Spreadsheet risk

I’m currently writing a course for a client to educate their finance staff about some of the risks involved in using spreadsheets.

The key organisation in this area is Eusprig, I have spoken there a couple of times and their web site holds a wealth of information and links onwards to most of the important work in the area.

The most widely referenced author is Ray Panko, and I was ratching around his web site here for material for the course. One thing jumped out – of all the most recent studies virtually all of them them found material errors in 100% of the spreadsheets tested.

He discusses 3 types of (quantitative) errors:

  1. Mechanical – like pointing to the wrong cell
  2. Logical – developer has flawed reasoning
  3. Omission – something important got left out

What is interesting about this list (to me anyway!) is that a spreadsheet auditing tool (my one (more of a risk assessment tool than an auditor) is over at www.xlanalyst.net) can only really help with the first type. And the suggestion seems to be that these type aren’t actually that common. 

Omission errors are notoriously difficult to discover, throughout all software development, and probably beyond. After all nothing that is there is wrong.

Logic errors often have a domain specific aspect, such that, if you have limited knowledge of the problem domain of the spreadsheet, you have a severely limited chance of discovering a logical error.

This leads me to a couple of thoughts

  • The first, slightly cynically, I wonder how these researchers managed to hit 100% error rates
  • The second, is that good, easy to follow designs and high build quality are key factors in reducing errors rates in commercial spreadsheets.

I do a lot of maintenance and support, often of work that was written by other people. The stuff with a poor design breaks more often, costs an awful lot more to fix when its broken, and costs a lot more to modify for changing business needs.

I do believe therefore that the phrase ‘quality is free’, is true when applied to the lifetime of an important spreadsheet.

cheers

Simon

10 Responses to “Spreadsheet risk”

  1. Dennis Wallentin Says:

    Simon,

    We can agree that it exist a great number of error although I also questioning 100 % of error!

    When You do the maintance work do You notices any differences between solutions created inhouse with solutions created by external consultants?

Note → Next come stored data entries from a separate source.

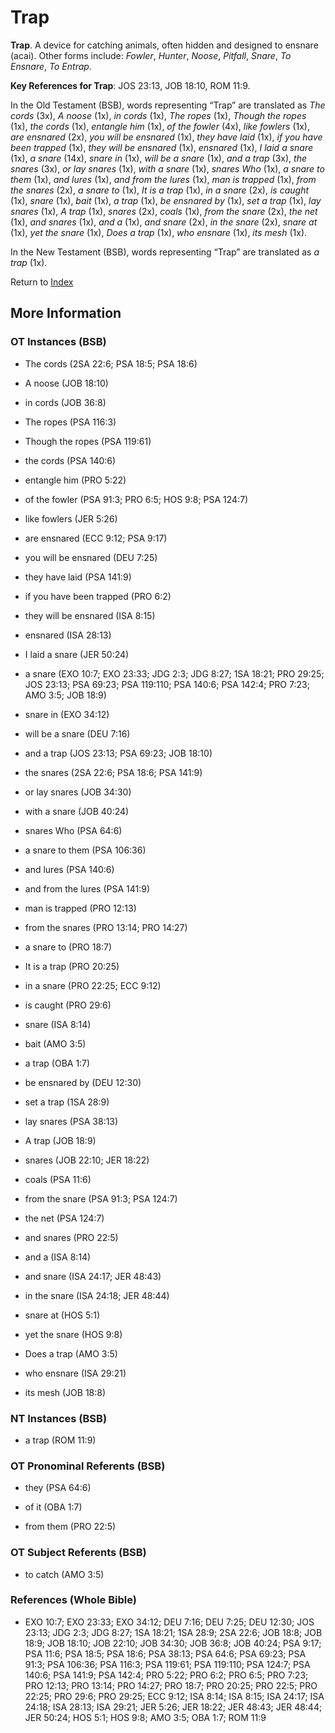 # Trap
**Trap**. 
A device for catching animals, often hidden and designed to ensnare (acai). 
Other forms include: 
*Fowler*, *Hunter*, *Noose*, *Pitfall*, *Snare*, *To Ensnare*, *To Entrap*. 


**Key References for Trap**: 
JOS 23:13, JOB 18:10, ROM 11:9. 


In the Old Testament (BSB), words representing “Trap” are translated as 
*The cords* (3x), *A noose* (1x), *in cords* (1x), *The ropes* (1x), *Though the ropes* (1x), *the cords* (1x), *entangle him* (1x), *of the fowler* (4x), *like fowlers* (1x), *are ensnared* (2x), *you will be ensnared* (1x), *they have laid* (1x), *if you have been trapped* (1x), *they will be ensnared* (1x), *ensnared* (1x), *I laid a snare* (1x), *a snare* (14x), *snare in* (1x), *will be a snare* (1x), *and a trap* (3x), *the snares* (3x), *or lay snares* (1x), *with a snare* (1x), *snares Who* (1x), *a snare to them* (1x), *and lures* (1x), *and from the lures* (1x), *man is trapped* (1x), *from the snares* (2x), *a snare to* (1x), *It is a trap* (1x), *in a snare* (2x), *is caught* (1x), *snare* (1x), *bait* (1x), *a trap* (1x), *be ensnared by* (1x), *set a trap* (1x), *lay snares* (1x), *A trap* (1x), *snares* (2x), *coals* (1x), *from the snare* (2x), *the net* (1x), *and snares* (1x), *and a* (1x), *and snare* (2x), *in the snare* (2x), *snare at* (1x), *yet the snare* (1x), *Does a trap* (1x), *who ensnare* (1x), *its mesh* (1x). 


In the New Testament (BSB), words representing “Trap” are translated as 
*a trap* (1x). 


Return to [Index](00-Index.md)

## More Information

### OT Instances (BSB)

* The cords (2SA 22:6; PSA 18:5; PSA 18:6)

* A noose (JOB 18:10)

* in cords (JOB 36:8)

* The ropes (PSA 116:3)

* Though the ropes (PSA 119:61)

* the cords (PSA 140:6)

* entangle him (PRO 5:22)

* of the fowler (PSA 91:3; PRO 6:5; HOS 9:8; PSA 124:7)

* like fowlers (JER 5:26)

* are ensnared (ECC 9:12; PSA 9:17)

* you will be ensnared (DEU 7:25)

* they have laid (PSA 141:9)

* if you have been trapped (PRO 6:2)

* they will be ensnared (ISA 8:15)

* ensnared (ISA 28:13)

* I laid a snare (JER 50:24)

* a snare (EXO 10:7; EXO 23:33; JDG 2:3; JDG 8:27; 1SA 18:21; PRO 29:25; JOS 23:13; PSA 69:23; PSA 119:110; PSA 140:6; PSA 142:4; PRO 7:23; AMO 3:5; JOB 18:9)

* snare in (EXO 34:12)

* will be a snare (DEU 7:16)

* and a trap (JOS 23:13; PSA 69:23; JOB 18:10)

* the snares (2SA 22:6; PSA 18:6; PSA 141:9)

* or lay snares (JOB 34:30)

* with a snare (JOB 40:24)

* snares Who (PSA 64:6)

* a snare to them (PSA 106:36)

* and lures (PSA 140:6)

* and from the lures (PSA 141:9)

* man is trapped (PRO 12:13)

* from the snares (PRO 13:14; PRO 14:27)

* a snare to (PRO 18:7)

* It is a trap (PRO 20:25)

* in a snare (PRO 22:25; ECC 9:12)

* is caught (PRO 29:6)

* snare (ISA 8:14)

* bait (AMO 3:5)

* a trap (OBA 1:7)

* be ensnared by (DEU 12:30)

* set a trap (1SA 28:9)

* lay snares (PSA 38:13)

* A trap (JOB 18:9)

* snares (JOB 22:10; JER 18:22)

* coals (PSA 11:6)

* from the snare (PSA 91:3; PSA 124:7)

* the net (PSA 124:7)

* and snares (PRO 22:5)

* and a (ISA 8:14)

* and snare (ISA 24:17; JER 48:43)

* in the snare (ISA 24:18; JER 48:44)

* snare at (HOS 5:1)

* yet the snare (HOS 9:8)

* Does a trap (AMO 3:5)

* who ensnare (ISA 29:21)

* its mesh (JOB 18:8)



### NT Instances (BSB)

* a trap (ROM 11:9)



### OT Pronominal Referents (BSB)

* they (PSA 64:6)

* of it (OBA 1:7)

* from them (PRO 22:5)



### OT Subject Referents (BSB)

* to catch (AMO 3:5)



### References (Whole Bible)

* EXO 10:7; EXO 23:33; EXO 34:12; DEU 7:16; DEU 7:25; DEU 12:30; JOS 23:13; JDG 2:3; JDG 8:27; 1SA 18:21; 1SA 28:9; 2SA 22:6; JOB 18:8; JOB 18:9; JOB 18:10; JOB 22:10; JOB 34:30; JOB 36:8; JOB 40:24; PSA 9:17; PSA 11:6; PSA 18:5; PSA 18:6; PSA 38:13; PSA 64:6; PSA 69:23; PSA 91:3; PSA 106:36; PSA 116:3; PSA 119:61; PSA 119:110; PSA 124:7; PSA 140:6; PSA 141:9; PSA 142:4; PRO 5:22; PRO 6:2; PRO 6:5; PRO 7:23; PRO 12:13; PRO 13:14; PRO 14:27; PRO 18:7; PRO 20:25; PRO 22:5; PRO 22:25; PRO 29:6; PRO 29:25; ECC 9:12; ISA 8:14; ISA 8:15; ISA 24:17; ISA 24:18; ISA 28:13; ISA 29:21; JER 5:26; JER 18:22; JER 48:43; JER 48:44; JER 50:24; HOS 5:1; HOS 9:8; AMO 3:5; OBA 1:7; ROM 11:9



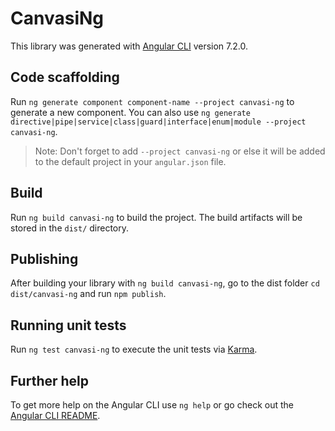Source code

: # CanvasiNg

This library was generated with [Angular CLI](https://github.com/angular/angular-cli) version 7.2.0.

## Code scaffolding

Run `ng generate component component-name --project canvasi-ng` to generate a new component. You can also use `ng generate directive|pipe|service|class|guard|interface|enum|module --project canvasi-ng`.
> Note: Don't forget to add `--project canvasi-ng` or else it will be added to the default project in your `angular.json` file. 

## Build

Run `ng build canvasi-ng` to build the project. The build artifacts will be stored in the `dist/` directory.

## Publishing

After building your library with `ng build canvasi-ng`, go to the dist folder `cd dist/canvasi-ng` and run `npm publish`.

## Running unit tests

Run `ng test canvasi-ng` to execute the unit tests via [Karma](https://karma-runner.github.io).

## Further help

To get more help on the Angular CLI use `ng help` or go check out the [Angular CLI README](https://github.com/angular/angular-cli/blob/master/README.md).
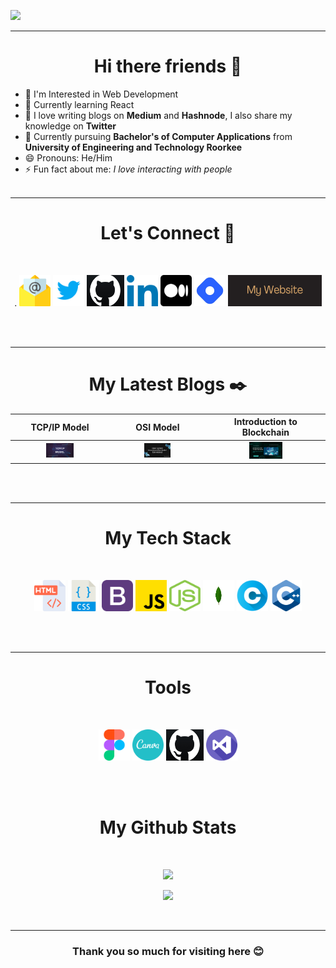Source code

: ![](https://github.com/BishtAman/BishtAman/blob/main/Untitled%20design%20(1).gif)

<hr>

<h1 align="center"> Hi there friends 👋</h1>

<!--
**BishtAman/BishtAman** is a ✨ _special_ ✨ repository because its `README.md` (this file) appears on your GitHub profile.

Here are some ideas to get you started:
-->
- 🔭 I'm Interested in Web Development
- 🌱 Currently learning React
- 🚀 I love writing blogs on **Medium** and **Hashnode**, I also share my knowledge on **Twitter**
- 📜 Currently pursuing **Bachelor's of Computer Applications** from **University of Engineering and Technology Roorkee**
- 😄 Pronouns: He/Him
- ⚡ Fun fact about me: *I love interacting with people*
<br><br>

<hr>

<h1 align="center">Let's Connect 🔗</h1>
<br>

<p align="center"> 
    .
<a href="mailto:uk.amanbisht@gmail.com"><img width="50px" alt="mail" height="50px" src="https://github.com/BishtAman/BishtAman/blob/main/email.png"></a>
<a href="https://twitter.com/AmanBis68156523"><img width="50px" alt="twitter" height="50px" src="https://github.com/BishtAman/BishtAman/blob/main/icons8-twitter-480.png"></a>
<a href="https://github.com/BishtAman"> <img width="60px" alt="GITHUB" height="50px" src="https://github.com/BishtAman/BishtAman/blob/main/githubappicon.jpg"></a>
<a href="https://www.linkedin.com/in/aman-bisht-15b046239/"><img width="50px" alt="linkedin" height="50px" src="https://github.com/BishtAman/BishtAman/blob/main/linkedin.png"></a>
<a href="https://medium.com/@amanbisht.dev"><img width="50px" alt="MEDIUM" height="50px" src="https://github.com/BishtAman/BishtAman/blob/main/medium%20(1).png"></a>
<a href="https://hashnode.com/@AmanBisht25"><img width="50px" alt="hashnode" height="50px" src="https://github.com/BishtAman/BishtAman/blob/main/hashnode-removebg-preview.png"></a>
    <a href="https://amanbisht-dev.netlify.app"><img width="150px" alt="website" height="50px" src="https://github.com/BishtAman/BishtAman/blob/main/twitter.comAmanBis68156523%20(2).png"></a>
</p>

<br><br>
<hr>

<h1 align="center">My Latest Blogs ✒️</h1>

TCP/IP Model                                                                                                                             | OSI Model                                                                                                                         | Introduction to Blockchain                                                                                                                                         
:--------------------------------------------------------------------------------------------------------------------------------------: | :-------------------------------------------------------------------------------------------------------------------------------: | :-----------------------------------------------------------------------------------------------------------------------------------------------------------------:
<a href="https://medium.com/@amanbisht.dev/tcp-ip-model-54245d46b748"><img display="inline" width="30%" src="https://github.com/BishtAman/BishtAman/blob/main/OSI%20(1).png" alt="TCP/IP Model"></a> | <a href="https://medium.com/@amanbisht.dev/osi-model-open-systems-interconnection-model-748b521d2669"><img display="inline" width="30%" src="https://github.com/BishtAman/BishtAman/blob/main/osi.png" alt="OSI Model"></a> | <a href="https://amanbishtcoder.hashnode.dev/introduction-to-blockchain"><img display="inline" width="30%" src="https://github.com/BishtAman/BishtAman/blob/main/Calculate%20real%20date%20and%20time.png" alt="Introduction to Blockchain"></a>

<br><br>
<hr>

<h1 align="center">My Tech Stack</h1>
<br>
<p align="center">

  <img width="50px" alt="HTML" height="50px" src="https://github.com/BishtAman/BishtAman/blob/main/html.png">
  <img width="50px" alt="CSS" height="50px" src="https://github.com/BishtAman/BishtAman/blob/main/css%20(1).png ">
  <img width="50px" alt="Bootstrap" height="50px" src="https://github.com/BishtAman/BishtAman/blob/main/bootstrap.png">
  <img width="50px" alt="JS" height="50px" src="https://github.com/BishtAman/BishtAman/blob/main/js.png">
  <img width="50px" alt="NodeJS" height="50px" src="https://github.com/BishtAman/BishtAman/blob/main/nodejs-icon-logo-png-transparent.png">
  <img width="50px" alt="MongoDB" height="50px" src="https://github.com/BishtAman/BishtAman/blob/main/MongoDB_logo_01.png">
  <img width="50px" alt="C" height="50px" src="https://github.com/BishtAman/BishtAman/blob/main/letter-c.png">
  <img width="50px" alt="C++" height="50px" src="https://github.com/BishtAman/BishtAman/blob/main/c-.png">
   
  
</p>
<br><br>
<hr>

<h1 align="center">Tools</h1>
<br>
<p align="center">

  <img width="50px" alt="FIGMA" height="50px" src="https://github.com/BishtAman/BishtAman/blob/main/figma.png">
  <img width="50px" alt="CANVA" height="50px" src="https://github.com/BishtAman/BishtAman/blob/main/Canva_Logo.png">
  <img width="60px" alt="GITHUB" height="50px" src="https://github.com/BishtAman/BishtAman/blob/main/githubappicon.jpg">
  <img width="50px" alt="VS CODE" height="50px" src="https://github.com/BishtAman/BishtAman/blob/main/visual-studio.png">
  
 
   
  
</p>
<br><br>
<h1 align="center">My Github Stats</h1>
<br>
<p align="center">
<img src="https://github-readme-stats.vercel.app/api?username=BishtAman&show_icons=true&theme=radical&title_color=8E2DE2&text_color=fff&icon_color=8E2DE2">
</p>
<p align="center">
<img src="https://github-readme-stats.vercel.app/api/top-langs/?username=BishtAman&theme=radical&title_color=8E2DE2&text_color=fff">
</p>


<br>
<hr>
  
<h3 align="center">Thank you so much for visiting here 😊</h3>

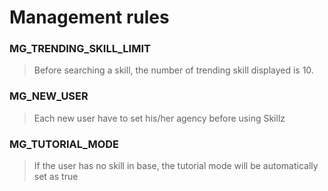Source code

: # Management rules

### MG_TRENDING_SKILL_LIMIT

> Before searching a skill, the number of trending skill displayed is 10.

### MG_NEW_USER

> Each new user have to set his/her agency before using Skillz

### MG_TUTORIAL_MODE

> If the user has no skill in base, the tutorial mode will be automatically set as true
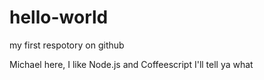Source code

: # hello-world
my first respotory on github


Michael here, I like Node.js and Coffeescript 
I'll tell ya what
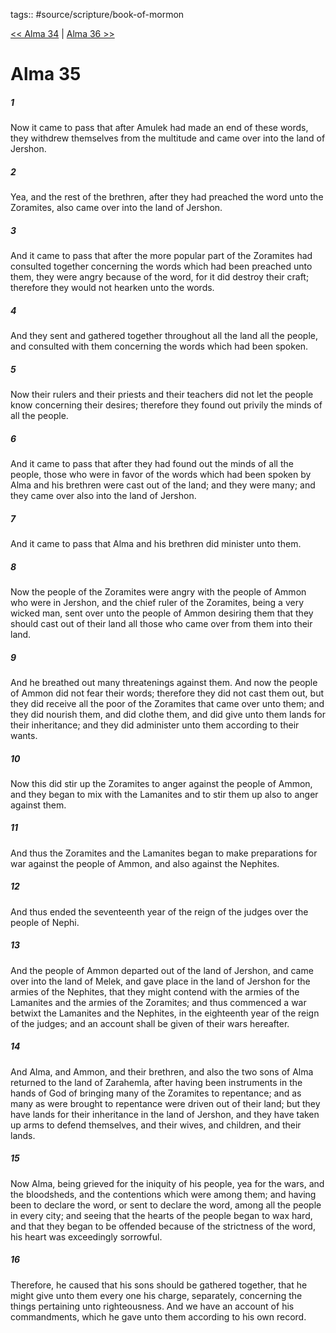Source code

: tags:: #source/scripture/book-of-mormon

[<< Alma 34](book-of-mormon/09_Alma/Alma_34.md) | [Alma 36 >>](book-of-mormon/09_Alma/Alma_36.md)

# Alma 35

##### 1

Now it came to pass that after Amulek had made an end of these words, they withdrew themselves from the multitude and came over into the land of Jershon.

##### 2

Yea, and the rest of the brethren, after they had preached the word unto the Zoramites, also came over into the land of Jershon.

##### 3

And it came to pass that after the more popular part of the Zoramites had consulted together concerning the words which had been preached unto them, they were angry because of the word, for it did destroy their craft; therefore they would not hearken unto the words.

##### 4

And they sent and gathered together throughout all the land all the people, and consulted with them concerning the words which had been spoken.

##### 5

Now their rulers and their priests and their teachers did not let the people know concerning their desires; therefore they found out privily the minds of all the people.

##### 6

And it came to pass that after they had found out the minds of all the people, those who were in favor of the words which had been spoken by Alma and his brethren were cast out of the land; and they were many; and they came over also into the land of Jershon.

##### 7

And it came to pass that Alma and his brethren did minister unto them.

##### 8

Now the people of the Zoramites were angry with the people of Ammon who were in Jershon, and the chief ruler of the Zoramites, being a very wicked man, sent over unto the people of Ammon desiring them that they should cast out of their land all those who came over from them into their land.

##### 9

And he breathed out many threatenings against them. And now the people of Ammon did not fear their words; therefore they did not cast them out, but they did receive all the poor of the Zoramites that came over unto them; and they did nourish them, and did clothe them, and did give unto them lands for their inheritance; and they did administer unto them according to their wants.

##### 10

Now this did stir up the Zoramites to anger against the people of Ammon, and they began to mix with the Lamanites and to stir them up also to anger against them.

##### 11

And thus the Zoramites and the Lamanites began to make preparations for war against the people of Ammon, and also against the Nephites.

##### 12

And thus ended the seventeenth year of the reign of the judges over the people of Nephi.

##### 13

And the people of Ammon departed out of the land of Jershon, and came over into the land of Melek, and gave place in the land of Jershon for the armies of the Nephites, that they might contend with the armies of the Lamanites and the armies of the Zoramites; and thus commenced a war betwixt the Lamanites and the Nephites, in the eighteenth year of the reign of the judges; and an account shall be given of their wars hereafter.

##### 14

And Alma, and Ammon, and their brethren, and also the two sons of Alma returned to the land of Zarahemla, after having been instruments in the hands of God of bringing many of the Zoramites to repentance; and as many as were brought to repentance were driven out of their land; but they have lands for their inheritance in the land of Jershon, and they have taken up arms to defend themselves, and their wives, and children, and their lands.

##### 15

Now Alma, being grieved for the iniquity of his people, yea for the wars, and the bloodsheds, and the contentions which were among them; and having been to declare the word, or sent to declare the word, among all the people in every city; and seeing that the hearts of the people began to wax hard, and that they began to be offended because of the strictness of the word, his heart was exceedingly sorrowful.

##### 16

Therefore, he caused that his sons should be gathered together, that he might give unto them every one his charge, separately, concerning the things pertaining unto righteousness. And we have an account of his commandments, which he gave unto them according to his own record.
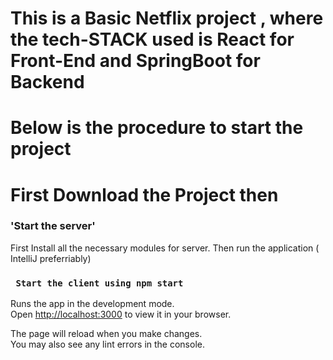 # This is a Basic Netflix project , where the tech-STACK used is React for Front-End and SpringBoot for Backend

# Below is the procedure to start the project 

# First Download the Project then 

### 'Start the server'

First Install all the necessary modules for server.
Then run the application ( IntelliJ preferriably)



### ` Start the client using npm start`

Runs the app in the development mode.\
Open [http://localhost:3000](http://localhost:3000) to view it in your browser.

The page will reload when you make changes.\
You may also see any lint errors in the console.







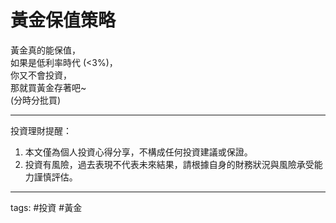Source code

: # 黃金保值策略

黃金真的能保值，  
如果是低利率時代 (<3%)，  
你又不會投資，  
那就買黃金存著吧~   
(分時分批買)

---

投資理財提醒：

1. 本文僅為個人投資心得分享，不構成任何投資建議或保證。  
2. 投資有風險，過去表現不代表未來結果，請根據自身的財務狀況與風險承受能力謹慎評估。

---

tags: #投資 #黃金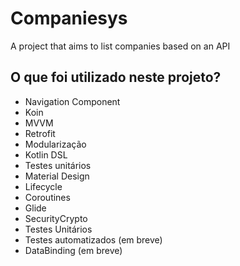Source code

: # Companiesys
A project that aims to list companies based on an API

## O que foi utilizado neste projeto?
- Navigation Component
- Koin
- MVVM
- Retrofit
- Modularização
- Kotlin DSL
- Testes unitários
- Material Design
- Lifecycle
- Coroutines
- Glide
- SecurityCrypto
- Testes Unitários
- Testes automatizados (em breve)
- DataBinding (em breve)
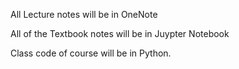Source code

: All Lecture notes will be in OneNote

All of the Textbook notes will be in Juypter Notebook

Class code of course will be in Python.
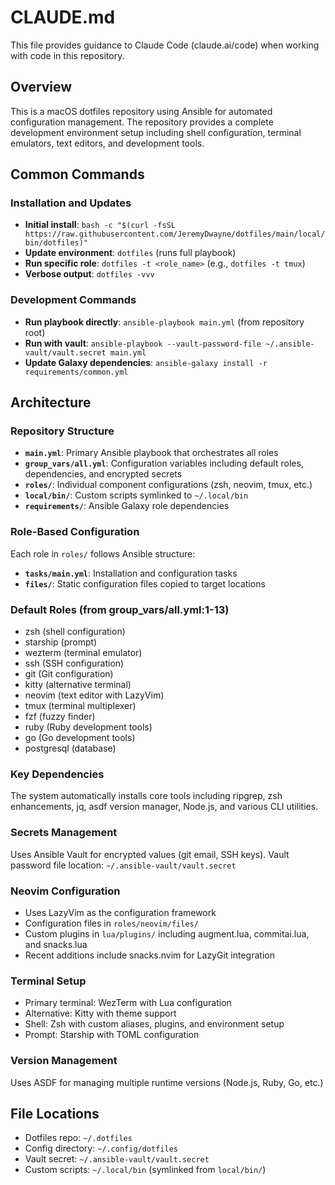 # CLAUDE.md

This file provides guidance to Claude Code (claude.ai/code) when working with code in this repository.

## Overview

This is a macOS dotfiles repository using Ansible for automated configuration management. The repository provides a complete development environment setup including shell configuration, terminal emulators, text editors, and development tools.

## Common Commands

### Installation and Updates
- **Initial install**: `bash -c "$(curl -fsSL https://raw.githubusercontent.com/JeremyDwayne/dotfiles/main/local/bin/dotfiles)"`
- **Update environment**: `dotfiles` (runs full playbook)
- **Run specific role**: `dotfiles -t <role_name>` (e.g., `dotfiles -t tmux`)
- **Verbose output**: `dotfiles -vvv`

### Development Commands
- **Run playbook directly**: `ansible-playbook main.yml` (from repository root)
- **Run with vault**: `ansible-playbook --vault-password-file ~/.ansible-vault/vault.secret main.yml`
- **Update Galaxy dependencies**: `ansible-galaxy install -r requirements/common.yml`

## Architecture

### Repository Structure
- **`main.yml`**: Primary Ansible playbook that orchestrates all roles
- **`group_vars/all.yml`**: Configuration variables including default roles, dependencies, and encrypted secrets
- **`roles/`**: Individual component configurations (zsh, neovim, tmux, etc.)
- **`local/bin/`**: Custom scripts symlinked to `~/.local/bin`
- **`requirements/`**: Ansible Galaxy role dependencies

### Role-Based Configuration
Each role in `roles/` follows Ansible structure:
- **`tasks/main.yml`**: Installation and configuration tasks
- **`files/`**: Static configuration files copied to target locations

### Default Roles (from group_vars/all.yml:1-13)
- zsh (shell configuration)
- starship (prompt)
- wezterm (terminal emulator)
- ssh (SSH configuration)
- git (Git configuration)
- kitty (alternative terminal)
- neovim (text editor with LazyVim)
- tmux (terminal multiplexer)
- fzf (fuzzy finder)
- ruby (Ruby development tools)
- go (Go development tools)
- postgresql (database)

### Key Dependencies
The system automatically installs core tools including ripgrep, zsh enhancements, jq, asdf version manager, Node.js, and various CLI utilities.

### Secrets Management
Uses Ansible Vault for encrypted values (git email, SSH keys). Vault password file location: `~/.ansible-vault/vault.secret`

### Neovim Configuration
- Uses LazyVim as the configuration framework
- Configuration files in `roles/neovim/files/`
- Custom plugins in `lua/plugins/` including augment.lua, commitai.lua, and snacks.lua
- Recent additions include snacks.nvim for LazyGit integration

### Terminal Setup
- Primary terminal: WezTerm with Lua configuration
- Alternative: Kitty with theme support
- Shell: Zsh with custom aliases, plugins, and environment setup
- Prompt: Starship with TOML configuration

### Version Management
Uses ASDF for managing multiple runtime versions (Node.js, Ruby, Go, etc.)

## File Locations
- Dotfiles repo: `~/.dotfiles`
- Config directory: `~/.config/dotfiles`
- Vault secret: `~/.ansible-vault/vault.secret`
- Custom scripts: `~/.local/bin` (symlinked from `local/bin/`)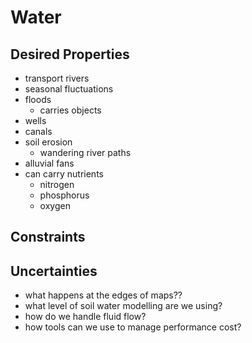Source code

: # Water

## Desired Properties

- transport rivers
- seasonal fluctuations
- floods
  - carries objects
- wells
- canals
- soil erosion
  - wandering river paths
- alluvial fans
- can carry nutrients
  - nitrogen
  - phosphorus
  - oxygen

## Constraints

## Uncertainties

- what happens at the edges of maps??
- what level of soil water modelling are we using?
- how do we handle fluid flow?
- how tools can we use to manage performance cost?
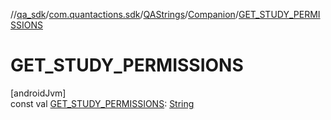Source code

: //[qa_sdk](../../../../index.md)/[com.quantactions.sdk](../../index.md)/[QAStrings](../index.md)/[Companion](index.md)/[GET_STUDY_PERMISSIONS](-g-e-t_-s-t-u-d-y_-p-e-r-m-i-s-s-i-o-n-s.md)

# GET_STUDY_PERMISSIONS

[androidJvm]\
const val [GET_STUDY_PERMISSIONS](-g-e-t_-s-t-u-d-y_-p-e-r-m-i-s-s-i-o-n-s.md): [String](https://kotlinlang.org/api/latest/jvm/stdlib/kotlin/-string/index.html)

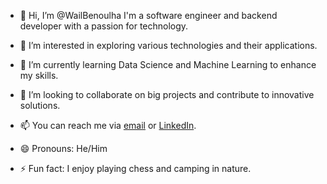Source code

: - 👋 Hi, I’m @WailBenoulha
I'm a software engineer and backend developer with a passion for technology.

- 👀 I’m interested in exploring various technologies and their applications.
- 🌱 I’m currently learning Data Science and Machine Learning to enhance my skills.
- 💞️ I’m looking to collaborate on big projects and contribute to innovative solutions.
- 📫 You can reach me via [email](wail.benoulha@univ-constantine2.dz) or [LinkedIn](https://www.linkedin.com/in//wail-benoulha-078433299/).
- 😄 Pronouns: He/Him
- ⚡ Fun fact: I enjoy playing chess and camping in nature.

<!---
WailBenoulha/WailBenoulha is a ✨ software engineer and backend developer ✨ a data science student at NTIC constantine
--->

    In my experience the #2 in the list can be reduced by using a written specification. But this is usually never done in internal projects and only larger corporates use it with external consultants.

    As for the #1 some of it can be reduced via test subprocesses. Again, this is done more frequent in projects where external consultants are involved.

    The list should also include one additional item and that is poor data quality. The phrase “garbish in garbish out” is still valid…

    Kind regards,
    Dennis

  2. Ross Says:

    I remember when I first joined Eusprig there was a discussion about an Excel model used to plan a Nuclear power plant.

    People were like, no way, you could never use Excel to do that it’s not robust enough. I made two points.
    1 it was a model, not a control programme.
    2 Any software, Excel, VBA, or C is just a prone to errors as anything else.

    You may not have the ability to control as many of the errors with VBA/VB as you do with C, but you could make the same argument with C vs machine langue and machine language v’s factions. But more importantly stuff developed with C follows a much might development framework, it’s tested more thoroughly (alpha, beat, black box, white box etc) and it takes much longer too. If spread sheet were developed like this then they could be called C! That’s the point. The problem is not with the SS, the 3 errors above could stand for any code, the real problem is with the use of SS. More over, SS risk has become a big area of interest in recent years due to the value of items they now process and of course Enron!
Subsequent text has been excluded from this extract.